INBS chief Gerry McGinn

Staff at Irish Nationwide have been told to pull out all the stops in a massive effort to increase mortgage lending at the state-owned building society by 700% next year, according to sources briefed on the matter.

The nationalised lender is beginning a major push to write at least €160m in new mortgages in 2011, after issuing just €20m this year, in an effort to make the business more attractive to potential buyers. Management is targeting €325m in new business for 2012, as well.

Management told staff that INBS has no future as a stand-alone entity – the building society will ultimately need €5.4bn in state help to meet minimum capital standards – but no interested buyers have come forward yet. In the meantime, it will add to the €2.5bn mortgage book left over after the lender transfers more than €8.5bn to Nama.

Irish Nationwide is aiming to do 40% of its new lending through brokers – not a traditional sales channel for the branch-based lender. Chief executive Gerry McGinn has appointed former Bank of Scotland Ireland head of mortgages John Kelly to lead the charge. However, management said the 44 retail branches would remain open to drive new business.

In bad news for members, who lost ownership of the mutual last year, Irish Nationwide's market leading deposit rates will be cut to help improve lending margins.

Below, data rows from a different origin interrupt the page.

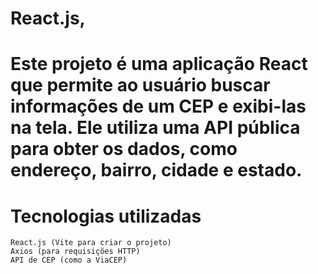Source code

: # React.js, 

# Este projeto é uma aplicação React que permite ao usuário buscar informações de um CEP e exibi-las na tela. Ele utiliza uma API pública para obter os dados, como endereço, bairro, cidade e estado.
# Tecnologias utilizadas

    React.js (Vite para criar o projeto)
    Axios (para requisições HTTP)
    API de CEP (como a ViaCEP)
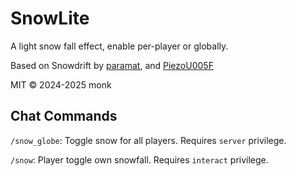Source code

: # SnowLite

A light snow fall effect, enable per-player or globally.

Based on Snowdrift by [paramat](https://github.com/paramat/snowdrift), and [PiezoU005F](https://github.com/PiezoU005F/snowdrift)

MIT © 2024-2025 monk

## Chat Commands

  `/snow_globe`: Toggle snow for all players. Requires `server` privilege.

  `/snow`: Player toggle own snowfall. Requires `interact` privilege.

The building society has long been a market leader in deposits, as it sought funding to support its expansive property and development lending through the boom.

Despite efforts to shore up eroding margins, the building society is still expected to lose money for another two years, management told staff.

INBS began work on turning around its business last month. The move, called 'Project SAM', brought in external marketing and IT experts to work on the plan. Former Bank of Scotland Ireland executive Antoinette Dunne was also hired to review the branch network.

The European Commission is currently reviewing INBS's business plan, but a decision could come as late as next summer, management told staff.